Spacesail Turns Starlink Friction Into A Market Opening
China's state-backed Spacesail is moving from constellation build-out into commercial positioning just as SpaceX enters the public market.
The company launched two satellites on a reusable rocket on June 1, while SpaceX's $1.8 trillion listing on June 12 puts new investor attention on Starlink's satellite-internet economics.
The competitive opening is not only technical.
Starlink has more than 10 million customers across 100 countries and 7,000 satellites, but its rapid expansion has also produced tension with partners, regulators and users in some markets.
Spacesail has used those weak spots as entry points, adding three satellite batches in five days and reaching 200 in orbit on June 5.
For governments that had limited leverage with Starlink, a Chinese-backed alternative changes procurement and regulatory negotiations.
Spacesail's first international partnership came with Malaysia's state-linked Measat early last year, after Starlink had already worked with the same operator.
The company has also moved around Africa, Brazil, Kazakhstan and Thailand, where satellite connectivity decisions are tied to pricing, data-security rules, state telecom partnerships and national infrastructure priorities.
Government Deals Are The Distribution Layer
The clearest pattern is not direct consumer substitution.
Spacesail is building country-by-country access through state-linked partnerships and regulatory openings.
In Brazil, a deal with the state telecom followed Chinese President Xi Jinping's G20 visit in November that year, and the telecom regulator granted Spacesail an operating licence in February.
In Kazakhstan, Starlink's plan to connect 2,000 schools stalled in 2024 after data-security requirements became a barrier, while Spacesail registered a subsidiary in January 2025.
Airbus added another channel in December by agreeing to include Spacesail's network on its in-flight Wi-Fi platform.
A partnership with Thailand's state telecom came in April, while talks are under way with roughly 30 other countries.
Those agreements suggest the company is treating government access, transport platforms and national telecom relationships as the first distribution layer before broader consumer service.
Spacesail raised over $1 billion in 2024 and is seeking more capital to expand its constellation to 15,000 satellites by 2030.
With 200 satellites now in orbit, the company says it has enough capacity for its first commercial application: tracking maritime vessels at sea.
Broader commercial services are targeted by the end of 2026.
Scale Still Separates The Two Networks
The gap with Starlink remains large.
A key limitation is China's lack of a Falcon 9-class reusable launch system that is ready for sustained missions, which could slow launch cadence and narrow Spacesail's near-term competitive edge.

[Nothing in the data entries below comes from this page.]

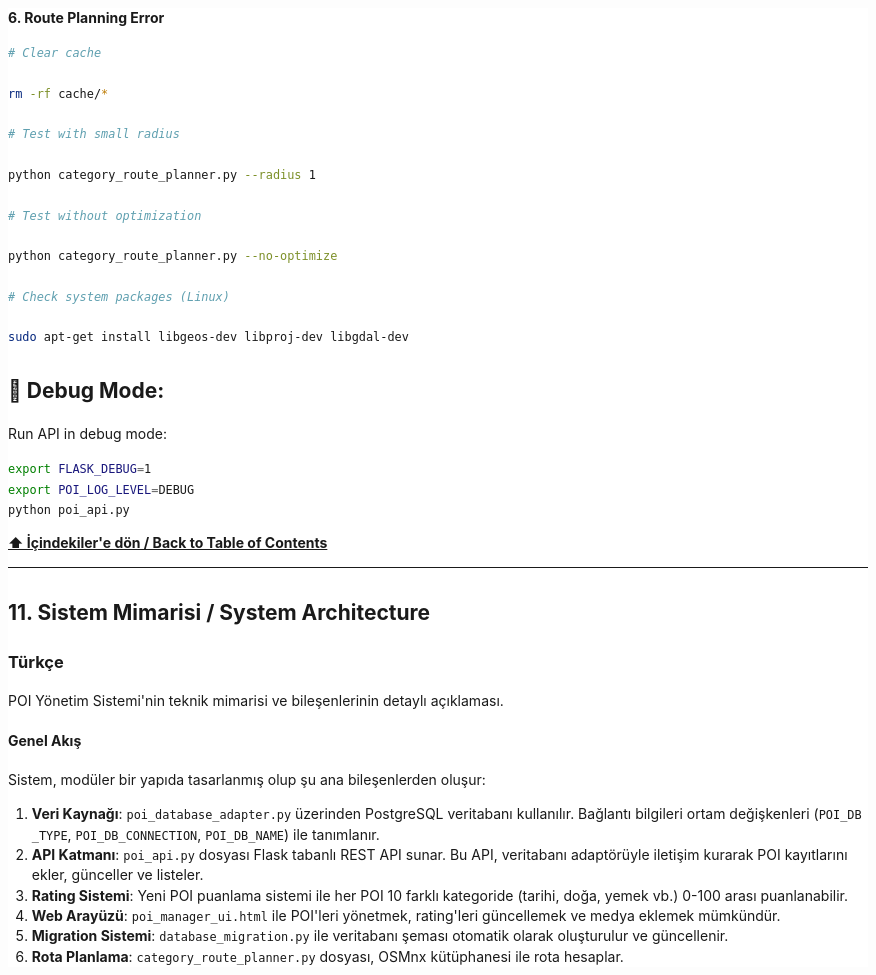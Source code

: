 **6. Route Planning Error**
```bash
# Clear cache

rm -rf cache/*

# Test with small radius

python category_route_planner.py --radius 1

# Test without optimization

python category_route_planner.py --no-optimize

# Check system packages (Linux)

sudo apt-get install libgeos-dev libproj-dev libgdal-dev
```

## 🐛 Debug Mode:

Run API in debug mode:
```bash
export FLASK_DEBUG=1
export POI_LOG_LEVEL=DEBUG
python poi_api.py
```

**[⬆ İçindekiler'e dön / Back to Table of Contents](#içindekiler--table-of-contents)**

---

## 11. Sistem Mimarisi / System Architecture

### Türkçe

POI Yönetim Sistemi'nin teknik mimarisi ve bileşenlerinin detaylı açıklaması.

#### Genel Akış

Sistem, modüler bir yapıda tasarlanmış olup şu ana bileşenlerden oluşur:

1. **Veri Kaynağı**: `poi_database_adapter.py` üzerinden PostgreSQL veritabanı kullanılır. Bağlantı bilgileri ortam değişkenleri (`POI_DB_TYPE`, `POI_DB_CONNECTION`, `POI_DB_NAME`) ile tanımlanır.
2. **API Katmanı**: `poi_api.py` dosyası Flask tabanlı REST API sunar. Bu API, veritabanı adaptörüyle iletişim kurarak POI kayıtlarını ekler, günceller ve listeler.
3. **Rating Sistemi**: Yeni POI puanlama sistemi ile her POI 10 farklı kategoride (tarihi, doğa, yemek vb.) 0-100 arası puanlanabilir.
4. **Web Arayüzü**: `poi_manager_ui.html` ile POI'leri yönetmek, rating'leri güncellemek ve medya eklemek mümkündür.
5. **Migration Sistemi**: `database_migration.py` ile veritabanı şeması otomatik olarak oluşturulur ve güncellenir.
6. **Rota Planlama**: `category_route_planner.py` dosyası, OSMnx kütüphanesi ile rota hesaplar.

Hardware replacement is another constraint: users who already bought Starlink equipment may hesitate to buy again unless service quality or pricing gives them a reason to switch.
The pressure point for SpaceX is strategic rather than immediate subscriber loss.
If Spacesail keeps winning licences and state-backed partnerships in markets where Starlink faces political, regulatory or capacity problems, satellite broadband becomes less of a one-provider export model.
The next measurable test is whether Spacesail can turn its 200-satellite base, maritime-tracking start and planned end-of-2026 services into recurring customers before Starlink's scale advantage closes the opening.